Beyond our ancestors and all of theirs,

There is one sound we hear with unchanged ears.

For every generation, in its way,

Hears that self-same primeval song today -

Over all the world’s uncountable years

And through all her wilderness areas.

This, an echo that even time ignores,

Belying, for me, many natural laws.

Constant. Changing in essence not a note

Nor resounding from any creature’s throat.

Had people time enough when work was through,

Who can tell, then, how it was listened to.

Wind - gale force to even the merest breeze,

Has long fingered forested canopies:

Woodwind! through flinty bush and bare branched tree

Plays the reeds which years change structurally.

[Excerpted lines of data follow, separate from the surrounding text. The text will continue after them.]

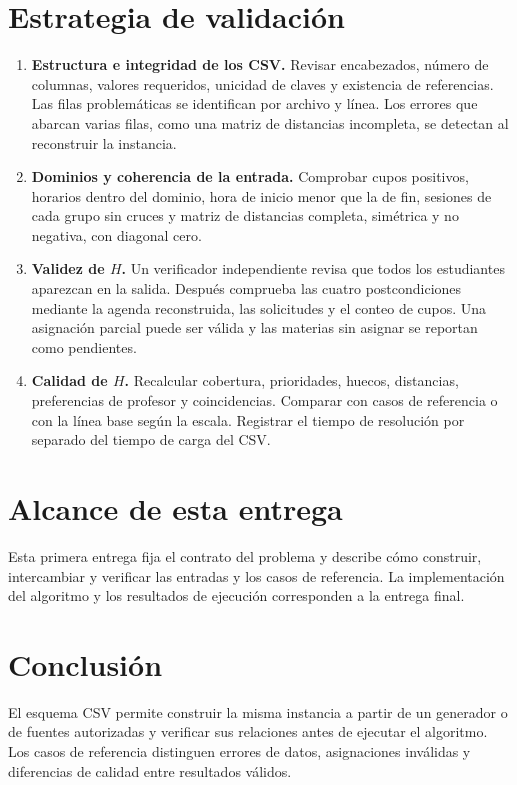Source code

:\documentclass[11pt]{article}
\numberwithin{equation}{section}
\numberwithin{figure}{section}
\numberwithin{table}{section}
\theoremstyle{definition}
\begin{document}
\section{Estrategia de validación}

\begin{enumerate}
  \item \textbf{Estructura e integridad de los CSV.} Revisar encabezados,
        número de columnas, valores requeridos, unicidad de claves y
        existencia de referencias. Las filas problemáticas se identifican
        por archivo y línea. Los errores que abarcan varias filas, como una
        matriz de distancias incompleta, se detectan al reconstruir la
        instancia.
  \item \textbf{Dominios y coherencia de la entrada.} Comprobar cupos
        positivos, horarios dentro del dominio, hora de inicio menor que
        la de fin, sesiones de cada grupo sin cruces y matriz de distancias
        completa, simétrica y no negativa, con diagonal cero.
  \item \textbf{Validez de $H$.} Un verificador independiente revisa que
        todos los estudiantes aparezcan en la salida. Después comprueba
        las cuatro postcondiciones mediante la agenda reconstruida,
        las solicitudes y el conteo de cupos. Una asignación parcial puede
        ser válida y las materias sin asignar se reportan como pendientes.
  \item \textbf{Calidad de $H$.} Recalcular cobertura, prioridades, huecos,
        distancias, preferencias de profesor y coincidencias. Comparar
        con casos de referencia o con la línea base según la escala.
        Registrar el tiempo de resolución por separado del tiempo de carga
        del CSV.
\end{enumerate}

\section{Alcance de esta entrega}

Esta primera entrega fija el contrato del problema y describe cómo construir,
intercambiar y verificar las entradas y los casos de referencia. La
implementación del algoritmo y los resultados de ejecución corresponden a
la entrega final.

\section{Conclusión}

El esquema CSV permite construir la misma instancia a partir de un generador
o de fuentes autorizadas y verificar sus relaciones antes de ejecutar el
algoritmo. Los casos de referencia distinguen errores de datos, asignaciones
inválidas y diferencias de calidad entre resultados válidos.
\end{document}
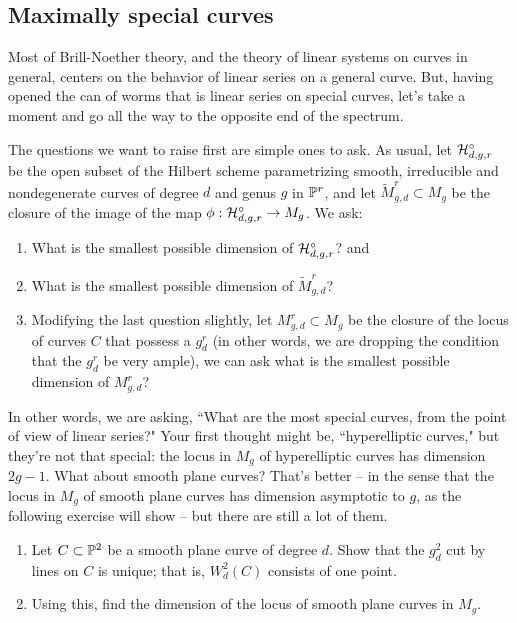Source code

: \subsection{Maximally special  curves} Most of Brill-Noether theory, and the theory of linear systems on curves in general, centers on the behavior of linear series on a general curve. But, having opened the can of worms that is linear series on special curves, let's take a moment and go all the way to the opposite end of the spectrum.

The questions we want to raise first are simple ones to ask. As usual, let $\cH^\circ_{d,g,r}$ be the open subset of the Hilbert scheme parametrizing smooth, irreducible and nondegenerate curves of degree $d$ and genus $g$ in $\PP^r$, and let $\tilde M^r_{g,d} \subset M_g$ be the closure of the image of the map $\phi : \cH^\circ_{d,g,r}\to M_g$. We ask:
\begin{enumerate}
\item What is the smallest possible dimension of $\cH^\circ_{d,g,r}$? \; and
\item What is the smallest possible dimension of $\tilde M^r_{g,d}$?
\item Modifying the last question slightly, let $M^r_{g,d} \subset M_g$ be the closure of the locus of curves $C$ that possess a $g^r_d$ (in other words, we are dropping the condition that the $g^r_d$ be very ample), we can ask what is the smallest possible dimension of $M^r_{g,d}$?
\end{enumerate}

In other words, we are asking, ``What are the most special curves, from the point of view of linear series?" Your first thought might be, ``hyperelliptic curves," but they're not that special: the locus in $M_g$ of hyperelliptic curves has dimension $2g-1$. What about smooth plane curves? That's better -- in the sense that the locus in $M_g$ of smooth plane curves has dimension asymptotic to $g$, as the following exercise will show -- but there are still a lot of them.

\begin{exercise}
\begin{enumerate}
\item Let $C \subset \PP^2$ be a smooth plane curve of degree $d$. Show that the $g^2_d$ cut by lines on $C$ is unique; that is, $W^2_d(C)$ consists of one point.
\item Using this, find the dimension of the locus of smooth plane curves in $M_g$.
\end{enumerate}
\end{exercise}

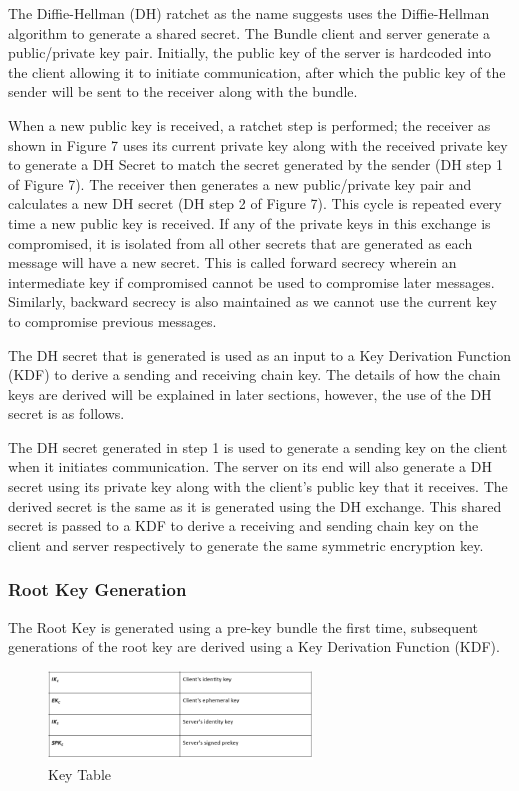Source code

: The Diffie-Hellman (DH) ratchet as the name suggests uses the Diffie-Hellman algorithm to generate a shared secret. The Bundle client and server generate a public/private key pair. Initially, the public key of the server is hardcoded into the client allowing it to initiate communication, after which the public key of the sender will be sent to the receiver along with the bundle.

When a new public key is received, a ratchet step is performed; the receiver as shown in Figure 7 uses its current private key along with the received private key to generate a DH Secret to match the secret generated by the sender (DH step 1 of Figure 7). The receiver then generates a new public/private key pair and calculates a new DH secret (DH step 2 of Figure 7). This cycle is repeated every time a new public key is received.
If any of the private keys in this exchange is compromised, it is isolated from all other secrets that are generated as each message will have a new secret. This is called forward secrecy wherein an intermediate key if compromised cannot be used to compromise later messages. Similarly, backward secrecy is also maintained as we cannot use the current key to compromise previous messages.

The DH secret that is generated is used as an input to a Key Derivation Function (KDF) to derive a sending and receiving chain key. The details of how the chain keys are derived will be explained in later sections, however, the use of the DH secret is as follows.

The DH secret generated in step 1 is used to generate a sending key on the client when it initiates communication. The server on its end will also generate a DH secret using its private key along with the client’s public key that it receives. The derived secret is the same as it is generated using the DH exchange. This shared secret is passed to a KDF to derive a receiving and sending chain key on the client and server respectively to generate the same symmetric encryption key.

\subsubsection{Root Key Generation}
The Root Key is generated using a pre-key bundle the first time, subsequent generations of the root key are derived using a Key Derivation Function (KDF).

\begin{figure}[ht!]
\centering
\includegraphics[width= 70mm]{./images/Key Table.png}
\caption{Key Table}
\end{figure}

Birch, pine, oak, maybe even unto Ent!

Each with vibrations made so different.

We know that animal speciation

Adapts by creative evolution.

Incalculable numbers come and go,

While those left behind must evolve and grow

For to survive the uncountable years.

Not one is left that the falling tree hears.

Endless animal chatter over time

Means calls alter too but I fear that I’m

Too ignorant of things auditory

To fathom out such long-lost history.

Besides, chaotic calls make various

 Concerts audibly too ambiguous.

Extinct creatures dumb in fossil or grave

We’ll never pronounce the noises they made.

And much as we puzzle larynx design,

It can’t identify scream, shriek or whine.

And even this, time’s merest passing phase

On history’s ever revolving stage.

Dinosaur, dodo, archaeopteryx?

Or modern birds’ ululating syrinx?

The sounds of seals and all the Phocidae

Are distorted by ocean density.

And what about the swooning songs of whales?

Or on land: partridges, pheasants and quails?

Thousands in our own vocabulary:

Czech, Italian, Chinese, Swahili.

English language rich in countless accents,

Each region, with its many strange dialects.

Then, our voices age; as does idiom,

And colloquially too, with fashion.

What is left, then, that could possibly be

The same now as prehistorically?

As far back as I can drag my mind’s ear

Did not our long-lost forgotten forebears

Hear it precisely as we do today?

What falls: the brook, the stream and lapping wave.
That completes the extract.